Senin, 24 Juli 2017

commodity  Commodity

Bernanke (juga) Tentukan Arah Harga Minyak

Senin, 20 Mei 2013 11:34 WIB
Dibaca 604

Monexnews - Ben S. Bernanke dijadwalkan untuk berpidato di hadapan kongres hari Rabu besok (22/05). Bukan hanya pelaku pasar saham dan uang yang akan mencermati komentarnya, namun investor komoditi juga memiliki kepentingan terhadap apa yang diucapkan sang kepala bank sentral.

Menurut survei CNBC Weekly, sikap Ben S. Bernanke sangat menentukan arah pergerakan harga minyak mentah. Sebanyak 9 dari 13 responden atau 69% memperkirakan minyak akan melemah pekan ini, sementara dua narasumber memprediksi penguatan dan dua sisanya netral. Berkaca pada kekuatannya sekarang, banyak pihak menilai kinerja nilai tukar Dollar tidak akan berubah terlepas dari pelonggaran moneter yang dilakukan pemerintah. Stimulus pemerintah terbukti tidak cukup kuat menggerus kurs Dollar sehingga harga komoditi tidak kunjung kebagian momentum untuk naik.

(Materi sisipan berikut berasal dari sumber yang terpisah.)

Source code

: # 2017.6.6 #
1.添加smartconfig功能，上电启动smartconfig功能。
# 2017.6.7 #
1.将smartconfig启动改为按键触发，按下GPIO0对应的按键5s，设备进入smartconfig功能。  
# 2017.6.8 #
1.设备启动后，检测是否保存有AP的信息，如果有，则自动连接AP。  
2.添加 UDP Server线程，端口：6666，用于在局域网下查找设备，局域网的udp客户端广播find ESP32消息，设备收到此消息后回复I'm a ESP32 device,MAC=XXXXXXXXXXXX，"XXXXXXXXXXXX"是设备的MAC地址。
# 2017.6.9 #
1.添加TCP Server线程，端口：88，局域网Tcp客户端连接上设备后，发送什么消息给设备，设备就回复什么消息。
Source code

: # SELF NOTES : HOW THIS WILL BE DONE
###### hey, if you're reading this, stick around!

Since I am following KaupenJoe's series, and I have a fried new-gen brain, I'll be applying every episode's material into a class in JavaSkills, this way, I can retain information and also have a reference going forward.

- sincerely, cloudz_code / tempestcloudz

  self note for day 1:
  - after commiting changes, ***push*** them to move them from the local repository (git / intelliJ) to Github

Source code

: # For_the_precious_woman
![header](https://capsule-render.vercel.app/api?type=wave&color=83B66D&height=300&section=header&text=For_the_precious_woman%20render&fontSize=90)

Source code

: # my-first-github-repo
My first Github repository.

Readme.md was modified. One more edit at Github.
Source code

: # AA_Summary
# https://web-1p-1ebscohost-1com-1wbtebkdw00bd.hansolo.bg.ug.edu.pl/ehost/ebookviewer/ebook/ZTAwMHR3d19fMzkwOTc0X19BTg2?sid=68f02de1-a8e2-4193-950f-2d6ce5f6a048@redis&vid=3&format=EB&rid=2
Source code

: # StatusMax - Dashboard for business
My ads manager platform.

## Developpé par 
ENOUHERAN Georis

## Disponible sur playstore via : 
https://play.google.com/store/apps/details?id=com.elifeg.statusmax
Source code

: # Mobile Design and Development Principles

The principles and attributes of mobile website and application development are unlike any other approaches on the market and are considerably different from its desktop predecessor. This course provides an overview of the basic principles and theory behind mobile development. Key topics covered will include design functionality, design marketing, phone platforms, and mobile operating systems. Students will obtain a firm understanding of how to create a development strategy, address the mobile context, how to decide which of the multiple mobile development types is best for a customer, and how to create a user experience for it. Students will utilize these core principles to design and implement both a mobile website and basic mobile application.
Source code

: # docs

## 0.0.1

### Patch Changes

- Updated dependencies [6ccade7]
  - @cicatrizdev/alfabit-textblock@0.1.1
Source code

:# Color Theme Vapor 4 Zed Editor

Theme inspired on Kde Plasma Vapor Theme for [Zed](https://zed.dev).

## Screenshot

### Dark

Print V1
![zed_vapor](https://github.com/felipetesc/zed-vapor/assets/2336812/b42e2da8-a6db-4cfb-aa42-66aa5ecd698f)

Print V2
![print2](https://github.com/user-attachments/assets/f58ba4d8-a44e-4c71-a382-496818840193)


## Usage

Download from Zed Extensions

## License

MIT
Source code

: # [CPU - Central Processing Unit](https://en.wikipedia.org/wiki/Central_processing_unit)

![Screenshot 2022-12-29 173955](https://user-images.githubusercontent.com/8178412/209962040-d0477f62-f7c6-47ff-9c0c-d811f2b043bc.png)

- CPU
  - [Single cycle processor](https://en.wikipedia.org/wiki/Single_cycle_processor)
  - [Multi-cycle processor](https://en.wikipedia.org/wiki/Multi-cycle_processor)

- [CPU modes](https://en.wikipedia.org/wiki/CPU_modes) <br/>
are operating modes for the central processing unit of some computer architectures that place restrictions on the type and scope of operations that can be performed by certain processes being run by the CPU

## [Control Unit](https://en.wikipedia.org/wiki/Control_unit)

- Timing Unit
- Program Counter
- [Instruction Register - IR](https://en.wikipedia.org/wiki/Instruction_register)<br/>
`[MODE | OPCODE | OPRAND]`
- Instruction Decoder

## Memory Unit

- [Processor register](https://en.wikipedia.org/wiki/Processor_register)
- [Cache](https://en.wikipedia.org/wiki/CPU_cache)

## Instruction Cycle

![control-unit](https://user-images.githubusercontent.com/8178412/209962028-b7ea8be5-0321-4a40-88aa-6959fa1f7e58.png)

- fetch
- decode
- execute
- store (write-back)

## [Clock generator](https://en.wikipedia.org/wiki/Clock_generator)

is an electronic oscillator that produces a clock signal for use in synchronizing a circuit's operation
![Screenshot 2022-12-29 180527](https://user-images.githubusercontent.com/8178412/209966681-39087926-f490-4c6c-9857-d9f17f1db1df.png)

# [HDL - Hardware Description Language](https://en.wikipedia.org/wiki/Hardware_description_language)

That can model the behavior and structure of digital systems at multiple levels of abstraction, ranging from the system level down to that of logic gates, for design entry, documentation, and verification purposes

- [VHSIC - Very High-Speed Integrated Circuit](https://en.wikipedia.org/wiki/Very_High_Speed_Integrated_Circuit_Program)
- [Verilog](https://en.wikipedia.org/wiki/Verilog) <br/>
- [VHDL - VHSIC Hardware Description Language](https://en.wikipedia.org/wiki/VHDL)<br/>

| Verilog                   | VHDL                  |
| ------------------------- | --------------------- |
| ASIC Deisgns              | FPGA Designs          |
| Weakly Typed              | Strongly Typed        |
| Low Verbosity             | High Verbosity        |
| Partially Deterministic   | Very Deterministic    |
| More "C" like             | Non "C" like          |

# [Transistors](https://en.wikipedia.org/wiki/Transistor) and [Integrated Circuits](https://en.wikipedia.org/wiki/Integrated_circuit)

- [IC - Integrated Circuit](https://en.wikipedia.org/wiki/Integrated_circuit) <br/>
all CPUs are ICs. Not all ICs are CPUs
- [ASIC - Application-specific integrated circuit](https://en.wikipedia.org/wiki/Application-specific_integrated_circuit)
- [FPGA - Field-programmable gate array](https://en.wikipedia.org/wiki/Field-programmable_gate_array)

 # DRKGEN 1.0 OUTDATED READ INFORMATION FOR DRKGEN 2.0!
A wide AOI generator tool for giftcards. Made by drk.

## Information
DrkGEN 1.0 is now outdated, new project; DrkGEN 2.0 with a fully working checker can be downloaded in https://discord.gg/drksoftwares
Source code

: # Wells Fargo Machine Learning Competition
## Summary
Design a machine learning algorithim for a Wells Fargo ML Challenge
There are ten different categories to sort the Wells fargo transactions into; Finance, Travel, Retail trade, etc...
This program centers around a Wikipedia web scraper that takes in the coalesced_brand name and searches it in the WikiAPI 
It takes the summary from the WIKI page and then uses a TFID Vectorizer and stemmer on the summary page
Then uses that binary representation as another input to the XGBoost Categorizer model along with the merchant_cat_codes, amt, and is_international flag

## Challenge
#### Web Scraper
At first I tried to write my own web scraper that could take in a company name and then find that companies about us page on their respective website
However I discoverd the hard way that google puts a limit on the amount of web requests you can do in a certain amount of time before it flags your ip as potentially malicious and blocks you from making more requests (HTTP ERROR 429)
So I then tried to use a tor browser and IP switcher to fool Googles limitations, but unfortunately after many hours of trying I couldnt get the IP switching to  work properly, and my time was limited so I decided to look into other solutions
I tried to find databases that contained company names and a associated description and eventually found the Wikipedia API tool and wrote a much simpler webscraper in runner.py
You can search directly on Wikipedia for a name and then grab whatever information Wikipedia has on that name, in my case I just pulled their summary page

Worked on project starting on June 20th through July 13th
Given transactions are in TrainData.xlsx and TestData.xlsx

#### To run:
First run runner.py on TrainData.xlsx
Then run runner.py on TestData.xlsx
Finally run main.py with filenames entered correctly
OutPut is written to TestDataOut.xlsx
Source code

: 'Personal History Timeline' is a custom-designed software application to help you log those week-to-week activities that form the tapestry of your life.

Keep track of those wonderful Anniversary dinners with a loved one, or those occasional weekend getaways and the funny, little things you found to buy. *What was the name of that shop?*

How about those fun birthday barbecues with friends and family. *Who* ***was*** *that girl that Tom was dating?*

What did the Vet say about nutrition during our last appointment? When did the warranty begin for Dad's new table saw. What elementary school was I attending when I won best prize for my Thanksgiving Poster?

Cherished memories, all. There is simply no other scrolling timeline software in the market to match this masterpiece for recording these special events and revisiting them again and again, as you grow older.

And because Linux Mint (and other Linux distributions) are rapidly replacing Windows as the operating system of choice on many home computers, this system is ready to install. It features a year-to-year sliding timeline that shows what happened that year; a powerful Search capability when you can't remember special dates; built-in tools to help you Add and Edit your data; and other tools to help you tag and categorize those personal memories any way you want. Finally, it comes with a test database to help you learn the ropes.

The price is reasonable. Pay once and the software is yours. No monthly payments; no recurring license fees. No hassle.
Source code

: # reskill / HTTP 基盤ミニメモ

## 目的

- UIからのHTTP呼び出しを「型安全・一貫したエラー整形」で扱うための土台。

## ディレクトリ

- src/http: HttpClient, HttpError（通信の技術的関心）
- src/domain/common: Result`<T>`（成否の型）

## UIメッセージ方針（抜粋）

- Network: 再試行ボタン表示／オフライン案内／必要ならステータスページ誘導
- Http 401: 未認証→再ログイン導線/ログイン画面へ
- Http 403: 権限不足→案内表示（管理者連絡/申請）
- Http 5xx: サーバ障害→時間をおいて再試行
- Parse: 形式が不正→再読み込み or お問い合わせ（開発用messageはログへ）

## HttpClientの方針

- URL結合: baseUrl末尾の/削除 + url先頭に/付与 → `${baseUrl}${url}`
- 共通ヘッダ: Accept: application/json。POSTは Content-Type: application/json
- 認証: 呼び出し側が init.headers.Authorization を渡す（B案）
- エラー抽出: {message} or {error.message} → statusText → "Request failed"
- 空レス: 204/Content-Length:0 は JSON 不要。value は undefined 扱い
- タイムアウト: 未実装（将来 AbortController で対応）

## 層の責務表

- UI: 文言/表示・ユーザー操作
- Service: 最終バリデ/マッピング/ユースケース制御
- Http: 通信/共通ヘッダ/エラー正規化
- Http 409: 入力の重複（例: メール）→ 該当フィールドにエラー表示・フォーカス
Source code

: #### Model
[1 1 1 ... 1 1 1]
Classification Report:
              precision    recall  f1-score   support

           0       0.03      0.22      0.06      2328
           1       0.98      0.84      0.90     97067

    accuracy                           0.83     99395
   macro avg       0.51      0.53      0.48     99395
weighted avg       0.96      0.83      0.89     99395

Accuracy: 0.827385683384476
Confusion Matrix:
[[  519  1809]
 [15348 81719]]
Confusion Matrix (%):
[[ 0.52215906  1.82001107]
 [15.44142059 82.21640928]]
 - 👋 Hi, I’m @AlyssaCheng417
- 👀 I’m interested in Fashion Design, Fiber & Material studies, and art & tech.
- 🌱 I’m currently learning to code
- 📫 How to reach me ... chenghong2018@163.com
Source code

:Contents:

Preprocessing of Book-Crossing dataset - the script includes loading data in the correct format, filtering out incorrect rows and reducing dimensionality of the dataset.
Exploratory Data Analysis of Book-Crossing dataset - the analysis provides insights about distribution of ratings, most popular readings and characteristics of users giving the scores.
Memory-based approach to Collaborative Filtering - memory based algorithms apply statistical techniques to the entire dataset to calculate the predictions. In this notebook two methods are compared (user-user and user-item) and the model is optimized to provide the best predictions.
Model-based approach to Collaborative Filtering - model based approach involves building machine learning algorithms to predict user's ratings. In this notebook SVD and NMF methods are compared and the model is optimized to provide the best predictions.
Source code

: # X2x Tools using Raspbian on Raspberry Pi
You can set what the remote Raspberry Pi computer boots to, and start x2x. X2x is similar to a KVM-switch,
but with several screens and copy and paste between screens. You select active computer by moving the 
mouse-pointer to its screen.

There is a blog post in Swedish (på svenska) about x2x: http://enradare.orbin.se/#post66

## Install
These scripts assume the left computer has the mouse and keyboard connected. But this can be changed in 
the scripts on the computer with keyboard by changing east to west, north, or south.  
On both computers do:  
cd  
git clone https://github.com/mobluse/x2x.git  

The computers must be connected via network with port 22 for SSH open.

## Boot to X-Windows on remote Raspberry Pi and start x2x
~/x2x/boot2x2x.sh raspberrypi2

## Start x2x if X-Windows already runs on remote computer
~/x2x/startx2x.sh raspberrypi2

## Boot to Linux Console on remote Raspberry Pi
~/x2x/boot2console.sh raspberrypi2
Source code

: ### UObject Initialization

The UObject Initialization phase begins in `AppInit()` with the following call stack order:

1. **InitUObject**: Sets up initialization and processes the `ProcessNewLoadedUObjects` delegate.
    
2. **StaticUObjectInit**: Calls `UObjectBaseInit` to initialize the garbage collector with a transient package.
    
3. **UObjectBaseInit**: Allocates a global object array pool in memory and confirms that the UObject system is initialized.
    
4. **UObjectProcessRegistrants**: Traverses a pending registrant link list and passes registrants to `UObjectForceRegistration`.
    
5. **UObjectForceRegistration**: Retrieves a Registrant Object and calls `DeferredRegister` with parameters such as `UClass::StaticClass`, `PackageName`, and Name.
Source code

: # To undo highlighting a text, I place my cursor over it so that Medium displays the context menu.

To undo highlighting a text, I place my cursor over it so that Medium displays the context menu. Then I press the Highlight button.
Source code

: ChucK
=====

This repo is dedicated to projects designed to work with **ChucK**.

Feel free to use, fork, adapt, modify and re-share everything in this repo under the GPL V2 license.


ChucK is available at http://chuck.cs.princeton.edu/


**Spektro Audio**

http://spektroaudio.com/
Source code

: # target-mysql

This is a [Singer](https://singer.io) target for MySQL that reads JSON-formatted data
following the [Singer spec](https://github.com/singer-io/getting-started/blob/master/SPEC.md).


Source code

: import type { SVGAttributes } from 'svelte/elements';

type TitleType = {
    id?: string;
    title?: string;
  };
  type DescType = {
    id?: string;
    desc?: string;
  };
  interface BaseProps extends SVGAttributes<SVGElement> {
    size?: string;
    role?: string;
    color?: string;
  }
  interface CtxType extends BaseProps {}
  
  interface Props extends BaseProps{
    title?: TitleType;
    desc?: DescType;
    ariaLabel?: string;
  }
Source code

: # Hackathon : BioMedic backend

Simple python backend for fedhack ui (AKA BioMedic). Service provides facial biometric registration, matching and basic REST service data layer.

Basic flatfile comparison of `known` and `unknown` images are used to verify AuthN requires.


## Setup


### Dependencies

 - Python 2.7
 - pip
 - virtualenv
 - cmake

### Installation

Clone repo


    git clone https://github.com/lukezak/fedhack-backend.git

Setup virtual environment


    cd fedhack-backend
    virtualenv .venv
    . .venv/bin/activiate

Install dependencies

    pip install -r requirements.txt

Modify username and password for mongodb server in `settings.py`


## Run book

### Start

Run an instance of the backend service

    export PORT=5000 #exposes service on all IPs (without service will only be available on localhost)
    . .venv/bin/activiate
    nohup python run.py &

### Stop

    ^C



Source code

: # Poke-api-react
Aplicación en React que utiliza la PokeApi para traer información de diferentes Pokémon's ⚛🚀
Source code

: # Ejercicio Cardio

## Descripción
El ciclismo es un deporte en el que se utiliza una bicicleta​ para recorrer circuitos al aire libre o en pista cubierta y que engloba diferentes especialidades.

Secara fundamental, minyak juga tidak didukung oleh komponen-komponen utama penggerak harga. Suplai global cenderung berlimpah sementara konsumsi internasional masih saja minim. "Penguatan saham dan inflasi harga produsen memang memberi harapan akan kenaikan harga (minyak). Namun jika berkaca pada data ekonomi dan persediaan global, komoditi ini akan kesulitan bertahan di atas $90," ujar Tom Weber, Penasihat Komoditi Senior di Portfolio Managers Inc.

Pekan lalu, minyak relatif kuat meskipun ditransaksikan di tengah penguatan Dollar dan naik untuk hari ke-3 berturut-turut Jumat kemarin. Akan tetapi manuvernya itu tertolong oleh positifnya rilis data ekonomi Amerika, yang memicu optimisme konsumsi di salah satu konsumen minyak terbesar sejagad itu. Sayangnya pekan ini kondisi akan jauh berbeda karena Ben S. Bernanke diprediksi mengeluarkan sinyal terhentinya stimulus moneter lebih cepat dibanding perkiraan. Artinya, Dollar yang sudah kuat akan semakin kuat dan menggerus daya beli investor komoditi berdenominasi USD. Pun jika Bernanke masih ingin mempertahankan stimulus, minyak juga masih harus melawan performa Dollar yang sudah terlanjur apik.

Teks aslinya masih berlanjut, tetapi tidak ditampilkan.